It isn’t a regular occurrence, but there are circumstances when a landlord might not want to take a deposit from a tenant for whatever reason. Often this can be because the tenant is not in a position to pay the full deposit. As a compromise, they might take out what is in essence an insurance policy, typically costing around 1 week’s rent which gives them cover for the full amount of the deposit which would normally be charged. This does make it significantly cheaper for a tenant to move into a new property and also gives the landlord piece of mind that there is a scheme in place to recover any losses from, but what are these schemes and how do they work within the framework of the tenant fees rules?
Zero Deposit Schemes
Zero deposit schemes are an insurance policy. The tenant pays a much smaller sum to a third party provider who then covers them for the 5 or 6 week’s deposit. The fee that is paid is typically around 1 week’s rent. So, the upfront outlay is significantly less for a prospective tenant and the landlord is covered. There are, however, some significant downsides to a zero deposit scheme which anyone looking to take advantage of the lower upfront costs should consider:
- Quite often these schemes have either monthly or annual charges for renewal. This means that, over time, the amount a tenant pays increases
- The fees that are paid are non-refundable, just like any other insurance policy
- The tenant is still liable at the end of the tenancy to pay for any damages or unpaid rent. The insurance cover will assist with any disputes and will settle, in the first instance, any claims by the landlord, but ultimately the provider will look for repayment directly from the tenant. Typically, this would come out of the security deposit.
Whilst a Zero Deposit Scheme significantly reduces the upfront costs of moving it is important to understand that there might be further fees as time goes on and that the tenant is still personally liable to pay for any damage or unpaid rent.
What about the tenant fees ban?
Under the tenant fees rules a landlord cannot insist on a payment to a 3rd party as a pre-condition for a tenancy to be granted. How, then does, a tenant paying a fee to a 3rd party zero deposit insurance provider work as this type of fee seems to be legally banned.
It is quite simple, as long as the tenant has the choice of either paying a full deposit or taking out the insurance and it isn’t forced upon them by a landlord or their agent, then the fee payment is perfectly acceptable.

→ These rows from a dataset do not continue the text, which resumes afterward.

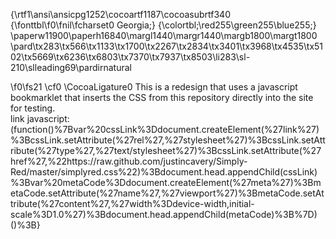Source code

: {\rtf1\ansi\ansicpg1252\cocoartf1187\cocoasubrtf340
{\fonttbl\f0\fnil\fcharset0 Georgia;}
{\colortbl;\red255\green255\blue255;}
\paperw11900\paperh16840\margl1440\margr1440\margb1800\margt1800
\pard\tx283\tx566\tx1133\tx1700\tx2267\tx2834\tx3401\tx3968\tx4535\tx5102\tx5669\tx6236\tx6803\tx7370\tx7937\tx8503\li283\sl-210\slleading69\pardirnatural

\f0\fs21 \cf0 \CocoaLigature0 This is a redesign that uses a javascript bookmarklet that inserts the CSS from this repository directly into the site for testing.\
link javascript:(function()%7Bvar%20cssLink%3Ddocument.createElement(%27link%27)%3BcssLink.setAttribute(%27rel%27,%27stylesheet%27)%3BcssLink.setAttribute(%27type%27,%27text/stylesheet%27)%3BcssLink.setAttribute(%27href%27,%22https://raw.github.com/justincavery/Simply-Red/master/simplyred.css%22)%3Bdocument.head.appendChild(cssLink)%3Bvar%20metaCode%3Ddocument.createElement(%27meta%27)%3BmetaCode.setAttribute(%27name%27,%27viewport%27)%3BmetaCode.setAttribute(%27content%27,%27width%3Ddevice-width,initial-scale%3D1.0%27)%3Bdocument.head.appendChild(metaCode)%3B%7D)()%3B}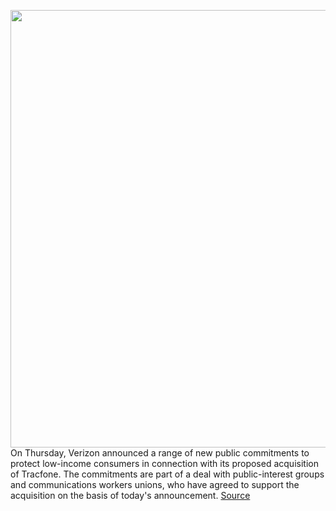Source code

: <img src='https://cdn.vox-cdn.com/thumbor/42RvD3czDqMiQPA2BGDxj4rsgeE=/0x0:2040x1360/1200x800/filters:focal(857x517:1183x843)/cdn.vox-cdn.com/uploads/chorus_image/image/69716128/acastro_200109_1777_verizon_0002.0.0.jpg' width='700px' /><br/>
On Thursday, Verizon announced a range of new public commitments to protect low-income consumers in connection with its proposed acquisition of Tracfone. The commitments are part of a deal with public-interest groups and communications workers unions, who have agreed to support the acquisition on the basis of today's announcement.
<a href='https://www.theverge.com/2021/8/12/22621905/verizon-tracfone-merger-lifeline-fcc-public-interest'> Source <a/>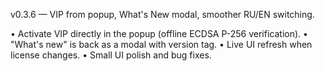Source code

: v0.3.6 — VIP from popup, What's New modal, smoother RU/EN switching.

• Activate VIP directly in the popup (offline ECDSA P-256 verification).
• "What's new" is back as a modal with version tag.
• Live UI refresh when license changes.
• Small UI polish and bug fixes.































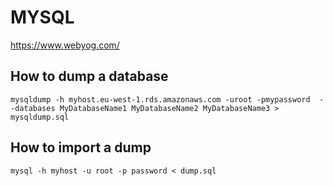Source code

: # MYSQL


https://www.webyog.com/


## How to dump a database

    mysqldump -h myhost.eu-west-1.rds.amazonaws.com -uroot -pmypassword  --databases MyDatabaseName1 MyDatabaseName2 MyDatabaseName3 > mysqldump.sql

## How to import a dump

    mysql -h myhost -u root -p password < dump.sql
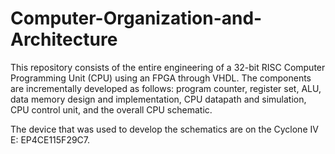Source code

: # Computer-Organization-and-Architecture
This repository consists of the entire engineering  of a 32-bit RISC Computer Programming Unit (CPU) using an FPGA through VHDL. The components are incrementally developed as follows: program counter, register set, ALU, data memory design and implementation, CPU datapath and simulation, CPU control unit, and the overall CPU schematic.

The device that was used to develop the schematics are on the Cyclone IV E: EP4CE115F29C7. 
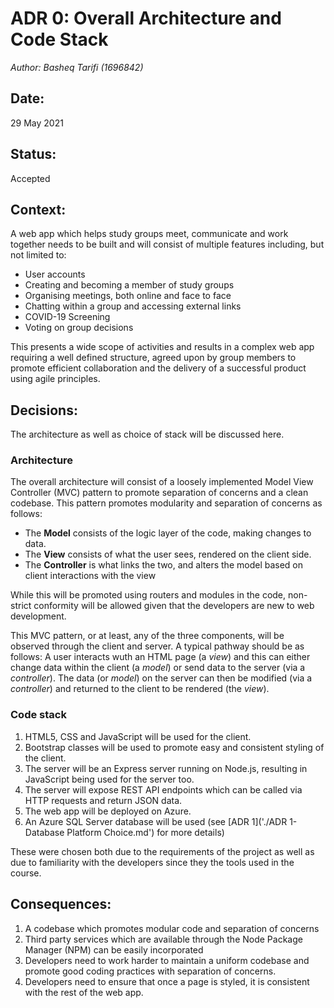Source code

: # ADR 0: Overall Architecture and Code Stack
_Author: Basheq Tarifi (1696842)_

## Date: 
29 May 2021

## Status: 
Accepted

## Context: 
A web app which helps study groups meet, communicate and work together needs to be built and will consist of multiple features including, but not limited to:
- User accounts
- Creating and becoming a member of study groups
- Organising meetings, both online and face to face
- Chatting within a group and accessing external links
- COVID-19 Screening
- Voting on group decisions

This presents a wide scope of activities and results in a complex web app requiring a well defined structure, agreed upon by group members to promote efficient collaboration and the delivery of a successful product using agile principles.

## Decisions:

The architecture as well as choice of stack will be discussed here.

### Architecture
The overall architecture will consist of a loosely implemented Model View Controller (MVC) pattern to promote separation of concerns and a clean codebase. This pattern promotes modularity and separation of concerns as follows:
- The **Model** consists of the logic layer of the code, making changes to data.
- The **View** consists of what the user sees, rendered on the client side.
- The **Controller** is what links the two, and alters the model based on client interactions with the view

While this will be promoted using routers and modules in the code, non-strict conformity will be allowed given that the developers are new to web development.

This MVC pattern, or at least, any of the three components, will be observed through the client and server. A typical pathway should be as follows:
A user interacts wuth an HTML page (a _view_) and this can either change data within the client (a _model_) or send data to the server (via a _controller_). The data (or _model_) on the server can then be modified (via a _controller_) and returned to the client to be rendered (the _view_).

### Code stack
1. HTML5, CSS and JavaScript will be used for the client.
2. Bootstrap classes will be used to promote easy and consistent styling of the client.
3. The server will be an Express server running on Node.js, resulting in JavaScript being used for the server too.
4. The server will expose REST API endpoints which can be called via HTTP requests and return JSON data.
5. The web app will be deployed on Azure.
6. An Azure SQL Server database will be used (see [ADR 1]('./ADR 1- Database Platform Choice.md') for more details)

These were chosen both due to the requirements of the project as well as due to familiarity with the developers since they the tools used in the course.

## Consequences:
1. A codebase which promotes modular code and separation of concerns
2. Third party services which are available through the Node Package Manager (NPM) can be easily incorporated
3. Developers need to work harder to maintain a uniform codebase and promote good coding practices with separation of concerns.
4. Developers need to ensure that once a page is styled, it is consistent with the rest of the web app.




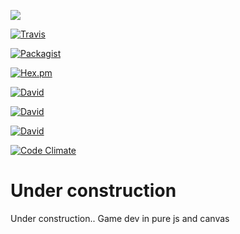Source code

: <a href="https://codeclimate.com/repos/564615571787d73170002244/feed"><img src="https://codeclimate.com/repos/564615571787d73170002244/badges/9042bef8e9a978558eaf/gpa.svg" /></a>

[![Travis](https://img.shields.io/travis/rust-lang/rust.svg)](https://github.com/CharlesAnthonyBrowne/personal-site)

[![Packagist](https://img.shields.io/packagist/l/doctrine/orm.svg)](https://github.com/CharlesAnthonyBrowne/personal-site)

[![Hex.pm](https://img.shields.io/hexpm/l/plug.svg)](https://github.com/CharlesAnthonyBrowne/personal-site)

[![David](https://img.shields.io/david/optional/elnounch/byebye.svg)](https://github.com/CharlesAnthonyBrowne/personal-site)

[![David](https://img.shields.io/david/strongloop/express.svg)](https://github.com/CharlesAnthonyBrowne/personal-site)

[![David](https://img.shields.io/david/dev/strongloop/express.svg)](https://github.com/CharlesAnthonyBrowne/personal-site)

[![Code Climate](https://img.shields.io/codeclimate/github/kabisaict/flow.svg)](https://github.com/CharlesAnthonyBrowne/personal-site)

# Under construction
Under construction.. Game dev in pure js and canvas

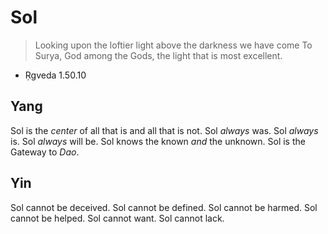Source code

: # Sol

> Looking upon the loftier light above the darkness we have come
> To Surya, God among the Gods, the light that is most excellent.
- Ṛgveda 1.50.10

## Yang
Sol is the *center* of all that is and all that is not.
Sol *always* was.
Sol *always* is.
Sol *always* will be.
Sol knows the known *and* the unknown.
Sol is the Gateway to *Dao*.

## Yin
Sol cannot be deceived.
Sol cannot be defined.
Sol cannot be harmed.
Sol cannot be helped.
Sol cannot want.
Sol cannot lack.
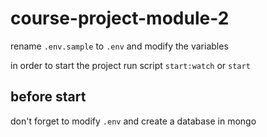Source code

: # course-project-module-2

rename `.env.sample` to `.env` and modify the variables

in order to start the project run script `start:watch` or `start`

## before start

don't forget to modify `.env` and create a database in mongo
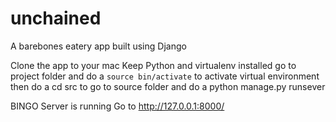 # unchained
A barebones eatery app built using Django

Clone the app to your mac
Keep Python and virtualenv installed
go to project folder and do a `source bin/activate` to activate virtual environment
then do a cd src to go to source folder and do a python manage.py runsever

BINGO
Server is running
Go to http://127.0.0.1:8000/
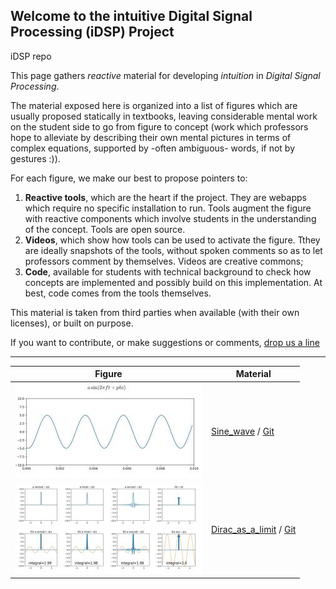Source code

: 
## Welcome to the intuitive Digital Signal Processing (iDSP) Project
iDSP repo

This page gathers *reactive* material for developing *intuition* in *Digital Signal Processing*.

The material exposed here is organized into a list of figures which are usually proposed statically in textbooks, leaving considerable mental work on the student side to go from figure to concept (work which professors hope to alleviate by describing their own mental pictures in terms of complex equations, supported by -often ambiguous- words, if not by gestures :)).

For each figure, we make our best to propose pointers to: 
1. **Reactive tools**, which are the heart if the project. They are webapps which require no specific installation to run. Tools augment the figure with reactive components which involve students in the understanding of the concept. Tools are open source.
2. **Videos**, which show how tools can be used to activate the figure. Tthey are ideally snapshots of the tools, without spoken comments so as to let professors comment by themselves. Videos are creative commons;
3. **Code**, available for students with technical background to check how concepts are implemented and possibly build on this implementation. At best, code comes from the tools themselves.

This material is taken from third parties when available (with their own licenses), or built on purpose. 

If you want to contribute, or make suggestions or comments, [drop us a line](mailto://thierry.dutoit@umons.ac.be)

---

| Figure     | Material  |
| ---------- | --------- | 
| ![sinus](./sinus_300.jpg)  | [Sine_wave](https://share.streamlit.io/thierrydutoit/sine-wave/main/sinus.py) / [Git](https://github.com/thierrydutoit/sine-wave)  |
| ![dirac](./dirac_300.jpg) | [Dirac_as_a_limit](https://share.streamlit.io/thierrydutoit/dirac-as-a-limit/main/dirac.py) / [Git](https://github.com/thierrydutoit/dirac-as-a-limit)  |
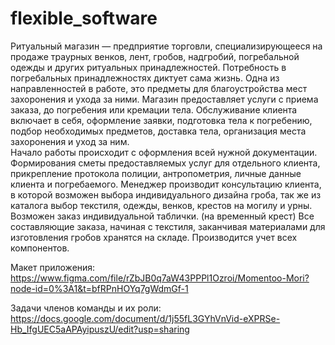 # flexible_software

Ритуальный магазин — предприятие торговли, специализирующееся на продаже траурных венков, лент, гробов, надгробий, погребальной одежды и других ритуальных принадлежностей. Потребность в погребальных принадлежностях диктует сама жизнь. 
Одна из направленностей в работе, это предметы для благоустройства мест захоронения и ухода за ними. Магазин предоставляет услуги с приема заказа, до погребения или кремации тела. 
Обслуживание клиента включает в себя, оформление заявки, подготовка тела к погребению, подбор необходимых предметов, доставка тела, организация места захоронения и уход за ним.  
Начало работы происходит с оформления всей нужной документации. Формирования сметы предоставляемых услуг для отдельного клиента, прикрепление протокола полиции, антропометрия, личные данные клиента и погребаемого. 
Менеджер производит консультацию клиента, в которой возможен выбора индивидуального дизайна гроба, так же из каталога выбор текстиля, одежды, венков, крестов на могилу и урны. Возможен заказ индивидуальной таблички. (на временный крест)
Все составляющие заказа, начиная с текстиля, заканчивая материалами для изготовления гробов хранятся на складе. Производится учет всех компонентов.

Макет приложения: https://www.figma.com/file/rZbJB0q7aW43PPPl1Ozroi/Momentoo-Mori?node-id=0%3A1&t=bfRPnHOYq7gWdmGf-1

Задачи членов команды и их роли: https://docs.google.com/document/d/1j55fL3GYhVnVid-eXPRSe-Hb_IfgUEC5aAPAyipuszU/edit?usp=sharing
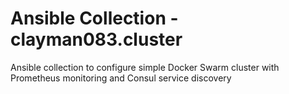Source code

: # Ansible Collection - clayman083.cluster

Ansible collection to configure simple Docker Swarm cluster with Prometheus monitoring and Consul service discovery
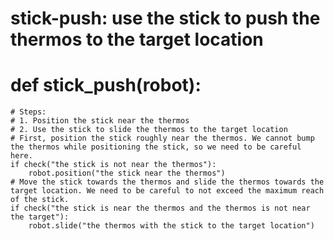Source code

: # stick-push: use the stick to push the thermos to the target location
# def stick_push(robot):
    # Steps:
    # 1. Position the stick near the thermos
    # 2. Use the stick to slide the thermos to the target location
    # First, position the stick roughly near the thermos. We cannot bump the thermos while positioning the stick, so we need to be careful here.
    if check("the stick is not near the thermos"):
        robot.position("the stick near the thermos")
    # Move the stick towards the thermos and slide the thermos towards the target location. We need to be careful to not exceed the maximum reach of the stick.
    if check("the stick is near the thermos and the thermos is not near the target"):
        robot.slide("the thermos with the stick to the target location")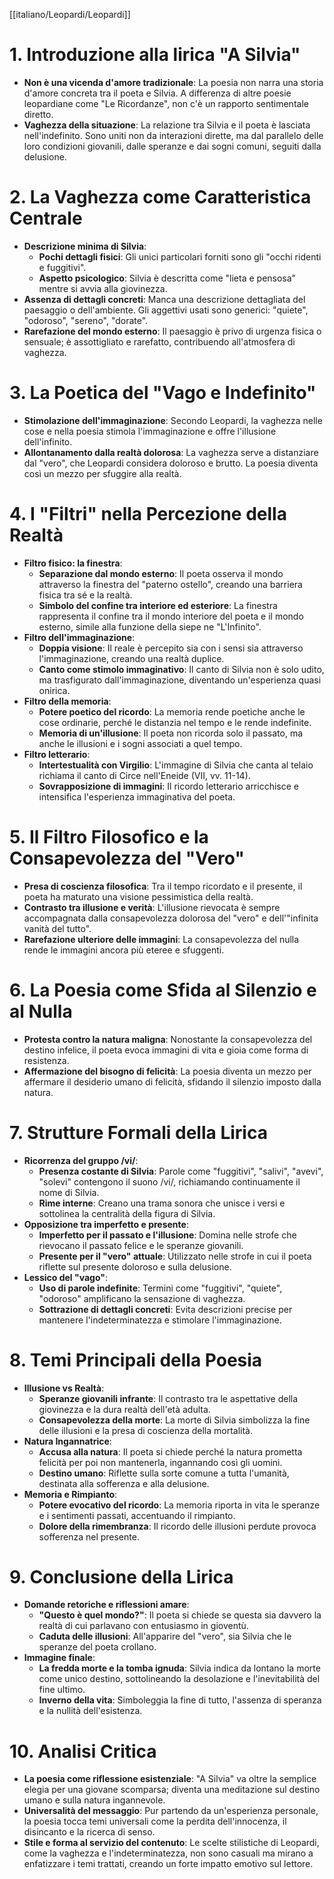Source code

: [[italiano/Leopardi/Leopardi]]
# **1. Introduzione alla lirica "A Silvia"**
   - **Non è una vicenda d'amore tradizionale**: La poesia non narra una storia d'amore concreta tra il poeta e Silvia. A differenza di altre poesie leopardiane come "Le Ricordanze", non c'è un rapporto sentimentale diretto.
   - **Vaghezza della situazione**: La relazione tra Silvia e il poeta è lasciata nell'indefinito. Sono uniti non da interazioni dirette, ma dal parallelo delle loro condizioni giovanili, dalle speranze e dai sogni comuni, seguiti dalla delusione.

# **2. La Vaghezza come Caratteristica Centrale**
   - **Descrizione minima di Silvia**:
     - **Pochi dettagli fisici**: Gli unici particolari forniti sono gli "occhi ridenti e fuggitivi".
     - **Aspetto psicologico**: Silvia è descritta come "lieta e pensosa" mentre si avvia alla giovinezza.
   - **Assenza di dettagli concreti**: Manca una descrizione dettagliata del paesaggio o dell'ambiente. Gli aggettivi usati sono generici: "quiete", "odoroso", "sereno", "dorate".
   - **Rarefazione del mondo esterno**: Il paesaggio è privo di urgenza fisica o sensuale; è assottigliato e rarefatto, contribuendo all'atmosfera di vaghezza.

# **3. La Poetica del "Vago e Indefinito"**
   - **Stimolazione dell'immaginazione**: Secondo Leopardi, la vaghezza nelle cose e nella poesia stimola l'immaginazione e offre l'illusione dell'infinito.
   - **Allontanamento dalla realtà dolorosa**: La vaghezza serve a distanziare dal "vero", che Leopardi considera doloroso e brutto. La poesia diventa così un mezzo per sfuggire alla realtà.
# **4. I "Filtri" nella Percezione della Realtà**
   - **Filtro fisico: la finestra**:
     - **Separazione dal mondo esterno**: Il poeta osserva il mondo attraverso la finestra del "paterno ostello", creando una barriera fisica tra sé e la realtà.
     - **Simbolo del confine tra interiore ed esteriore**: La finestra rappresenta il confine tra il mondo interiore del poeta e il mondo esterno, simile alla funzione della siepe ne "L'Infinito".
   - **Filtro dell'immaginazione**:
     - **Doppia visione**: Il reale è percepito sia con i sensi sia attraverso l'immaginazione, creando una realtà duplice.
     - **Canto come stimolo immaginativo**: Il canto di Silvia non è solo udito, ma trasfigurato dall'immaginazione, diventando un'esperienza quasi onirica.
   - **Filtro della memoria**:
     - **Potere poetico del ricordo**: La memoria rende poetiche anche le cose ordinarie, perché le distanzia nel tempo e le rende indefinite.
     - **Memoria di un'illusione**: Il poeta non ricorda solo il passato, ma anche le illusioni e i sogni associati a quel tempo.
   - **Filtro letterario**:
     - **Intertestualità con Virgilio**: L'immagine di Silvia che canta al telaio richiama il canto di Circe nell'Eneide (VII, vv. 11-14).
     - **Sovrapposizione di immagini**: Il ricordo letterario arricchisce e intensifica l'esperienza immaginativa del poeta.

# **5. Il Filtro Filosofico e la Consapevolezza del "Vero"**
   - **Presa di coscienza filosofica**: Tra il tempo ricordato e il presente, il poeta ha maturato una visione pessimistica della realtà.
   - **Contrasto tra illusione e verità**: L'illusione rievocata è sempre accompagnata dalla consapevolezza dolorosa del "vero" e dell'"infinita vanità del tutto".
   - **Rarefazione ulteriore delle immagini**: La consapevolezza del nulla rende le immagini ancora più eteree e sfuggenti.

# **6. La Poesia come Sfida al Silenzio e al Nulla**
   - **Protesta contro la natura maligna**: Nonostante la consapevolezza del destino infelice, il poeta evoca immagini di vita e gioia come forma di resistenza.
   - **Affermazione del bisogno di felicità**: La poesia diventa un mezzo per affermare il desiderio umano di felicità, sfidando il silenzio imposto dalla natura.

# **7. Strutture Formali della Lirica**
   - **Ricorrenza del gruppo /vi/**:
     - **Presenza costante di Silvia**: Parole come "fuggitivi", "salivi", "avevi", "solevi" contengono il suono /vi/, richiamando continuamente il nome di Silvia.
     - **Rime interne**: Creano una trama sonora che unisce i versi e sottolinea la centralità della figura di Silvia.
   - **Opposizione tra imperfetto e presente**:
     - **Imperfetto per il passato e l'illusione**: Domina nelle strofe che rievocano il passato felice e le speranze giovanili.
     - **Presente per il "vero" attuale**: Utilizzato nelle strofe in cui il poeta riflette sul presente doloroso e sulla delusione.
   - **Lessico del "vago"**:
     - **Uso di parole indefinite**: Termini come "fuggitivi", "quiete", "odoroso" amplificano la sensazione di vaghezza.
     - **Sottrazione di dettagli concreti**: Evita descrizioni precise per mantenere l'indeterminatezza e stimolare l'immaginazione.

# **8. Temi Principali della Poesia**
   - **Illusione vs Realtà**:
     - **Speranze giovanili infrante**: Il contrasto tra le aspettative della giovinezza e la dura realtà dell'età adulta.
     - **Consapevolezza della morte**: La morte di Silvia simbolizza la fine delle illusioni e la presa di coscienza della mortalità.
   - **Natura Ingannatrice**:
     - **Accusa alla natura**: Il poeta si chiede perché la natura prometta felicità per poi non mantenerla, ingannando così gli uomini.
     - **Destino umano**: Riflette sulla sorte comune a tutta l'umanità, destinata alla sofferenza e alla delusione.
   - **Memoria e Rimpianto**:
     - **Potere evocativo del ricordo**: La memoria riporta in vita le speranze e i sentimenti passati, accentuando il rimpianto.
     - **Dolore della rimembranza**: Il ricordo delle illusioni perdute provoca sofferenza nel presente.

# **9. Conclusione della Lirica**
   - **Domande retoriche e riflessioni amare**:
     - **"Questo è quel mondo?"**: Il poeta si chiede se questa sia davvero la realtà di cui parlavano con entusiasmo in gioventù.
     - **Caduta delle illusioni**: All'apparire del "vero", sia Silvia che le speranze del poeta crollano.
   - **Immagine finale**:
     - **La fredda morte e la tomba ignuda**: Silvia indica da lontano la morte come unico destino, sottolineando la desolazione e l'inevitabilità del fine ultimo.
     - **Inverno della vita**: Simboleggia la fine di tutto, l'assenza di speranza e la nullità dell'esistenza.

# **10. Analisi Critica**
   - **La poesia come riflessione esistenziale**: "A Silvia" va oltre la semplice elegia per una giovane scomparsa; diventa una meditazione sul destino umano e sulla natura ingannevole.
   - **Universalità del messaggio**: Pur partendo da un'esperienza personale, la poesia tocca temi universali come la perdita dell'innocenza, il disincanto e la ricerca di senso.
   - **Stile e forma al servizio del contenuto**: Le scelte stilistiche di Leopardi, come la vaghezza e l'indeterminatezza, non sono casuali ma mirano a enfatizzare i temi trattati, creando un forte impatto emotivo sul lettore.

Zero deposit schemes can be very advantageous to help tenants find a suitable rental property whilst not requiring them to find a larger security deposits. There are some downsides though and tenants should make themselves aware of this and a Landlord who offers this as part of the tenancy has to be aware that, to avoid falling foul of the tenant fees act, they need to make it a choice rather than a requirement of the tenancy.